[
https://issues.apache.org/jira/browse/PIG-3268?page=com.atlassian.jira.plugin.system.issuetabpanels:comment-tabpanel&focusedCommentId=13628478#comment-13628478
]
Cheolsoo Park commented on PIG-3268:
------------------------------------
[~aniket486], thank you for your comment, but that's not my issue. In your
example, I build (c=c2 ? e2 : (c=c1 ? e1 : e3)).

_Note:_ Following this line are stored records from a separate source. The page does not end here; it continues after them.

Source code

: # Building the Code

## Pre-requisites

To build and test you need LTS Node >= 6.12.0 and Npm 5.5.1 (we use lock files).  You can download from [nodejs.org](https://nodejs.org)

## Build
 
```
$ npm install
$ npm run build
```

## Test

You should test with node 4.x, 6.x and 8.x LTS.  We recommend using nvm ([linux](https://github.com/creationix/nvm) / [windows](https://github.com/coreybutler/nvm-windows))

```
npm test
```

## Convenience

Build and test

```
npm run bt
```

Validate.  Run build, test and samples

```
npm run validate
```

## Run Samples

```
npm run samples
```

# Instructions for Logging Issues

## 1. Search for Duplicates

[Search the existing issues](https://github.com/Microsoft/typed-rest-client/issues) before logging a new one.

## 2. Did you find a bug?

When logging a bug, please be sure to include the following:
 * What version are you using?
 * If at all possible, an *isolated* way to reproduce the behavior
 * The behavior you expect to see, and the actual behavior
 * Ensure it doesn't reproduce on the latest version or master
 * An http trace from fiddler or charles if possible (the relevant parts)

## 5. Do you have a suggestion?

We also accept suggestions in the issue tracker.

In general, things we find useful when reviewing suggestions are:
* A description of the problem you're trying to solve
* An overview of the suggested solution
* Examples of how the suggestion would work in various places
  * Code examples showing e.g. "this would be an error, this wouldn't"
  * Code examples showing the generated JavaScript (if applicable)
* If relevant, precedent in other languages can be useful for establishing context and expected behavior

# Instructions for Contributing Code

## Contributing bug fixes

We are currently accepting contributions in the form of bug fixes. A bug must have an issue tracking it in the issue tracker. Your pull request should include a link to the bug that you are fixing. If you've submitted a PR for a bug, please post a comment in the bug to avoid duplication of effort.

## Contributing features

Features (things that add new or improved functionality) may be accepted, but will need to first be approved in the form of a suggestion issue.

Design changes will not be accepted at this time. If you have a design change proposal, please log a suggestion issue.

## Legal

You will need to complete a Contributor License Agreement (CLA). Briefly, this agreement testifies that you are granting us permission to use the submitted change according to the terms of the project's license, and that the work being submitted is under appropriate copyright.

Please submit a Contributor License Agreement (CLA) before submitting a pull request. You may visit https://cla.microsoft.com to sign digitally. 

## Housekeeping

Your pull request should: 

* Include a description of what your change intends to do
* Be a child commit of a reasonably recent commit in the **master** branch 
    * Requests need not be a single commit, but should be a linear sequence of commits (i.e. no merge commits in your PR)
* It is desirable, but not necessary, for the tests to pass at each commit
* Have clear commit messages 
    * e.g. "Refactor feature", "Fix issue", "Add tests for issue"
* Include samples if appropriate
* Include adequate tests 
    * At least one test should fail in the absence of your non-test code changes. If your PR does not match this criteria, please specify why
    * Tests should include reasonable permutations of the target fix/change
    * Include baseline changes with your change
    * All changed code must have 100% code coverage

Let me explain my issue with an example.
{code}
A = LOAD '1.txt' USING PigStorage(',') AS (i:int);
B = FOREACH A GENERATE i, ( -- Note I have an extra column "i" besides CASE
expression
CASE (i % 3)
WHEN 0 THEN '3n'
WHEN 1 THEN '3n+1'
ELSE '3n+2'
END
);
{code}
This fails with the following error:
{code}
org.apache.pig.backend.executionengine.ExecException: ERROR 0: Exception while
executing [Mod (Name: Mod[int] - scope-9 Operator Key: scope-9) children:
[[POProject (Name: Project[int][*] - scope-7 Operator Key: scope-7) children:
null at []], [ConstantExpression (Name: Constant(3) - scope-8 Operator Key:
scope-8) children: null at []]] at []]: java.lang.ClassCastException:
org.apache.pig.data.BinSedesTuple cannot be cast to java.lang.Number
{code}
When I compare explain of CASE against that of manually written nested bin
operators, I can only see the following difference:
{code:title=CASE}
| |---Equal To[boolean] - scope-11
| | |
| | |---Mod[int] - scope-9
| | | |
| | | |---Project[int][*] - scope-7 // this line
| | | |
| | | |---Constant(3) - scope-8
{code}
{code:title=Bincond}
| |---Equal To[boolean] - scope-11
| | |
| | |---Mod[int] - scope-9
| | | |
| | | |---Project[int][1] - scope-7 // this line
| | | |
| | | |---Constant(3) - scope-8
{code}
I am puzzled why "i" in "(i % 3)" is translated to "Project[int][*]" in CASE,
whereas it is "Project[int][1]" in nested bin operators.
Thanks!
> Case statement support
> ----------------------
>
> Key: PIG-3268
> URL: https://issues.apache.org/jira/browse/PIG-3268
> Project: Pig
> Issue Type: New Feature
> Components: internal-udfs, parser
> Affects Versions: 0.11
> Reporter: Cheolsoo Park
> Assignee: Cheolsoo Park
> Fix For: 0.12
>
> Attachments: PIG-3268-2.patch, PIG-3268-3.patch, PIG-3268-4.patch,
> PIG-3268.patch
>
>
> Currently, Pig has no support for case statement. To mimic it, users often
> use nested bincond operators. However, that easily becomes unreadable when
> there are multiple levels of nesting.
> For example,
> {code}
> a = LOAD '1.txt' USING PigStorage(',') AS (i:int);
> b = FOREACH a GENERATE (
> i % 3 == 0 ? '3n' : (i % 3 == 1 ? '3n + 1' : '3n + 2')
> );
> {code}
> This can be re-written much more nicely using case statement as follows:
> {code}
> a = LOAD '1.txt' USING PigStorage(',') AS (i:int);
> b = FOREACH a GENERATE (
> CASE i % 3
> WHEN 0 THEN '3n'
> WHEN 1 THEN '3n + 1'
> ELSE '3n + 2'
> END
> );
> {code}
> I propose that we implement case statement in the following manner:
> * Add built-in UDFs that take expressions as args. Take for example the
> aforementioned case statement, we can define a UDF such as {{builtInUdf(i %
> 3, 0, '3n', 1, '3n + 1', '3n + 2')}}.
> * Add syntactical sugar for these built-in UDFs.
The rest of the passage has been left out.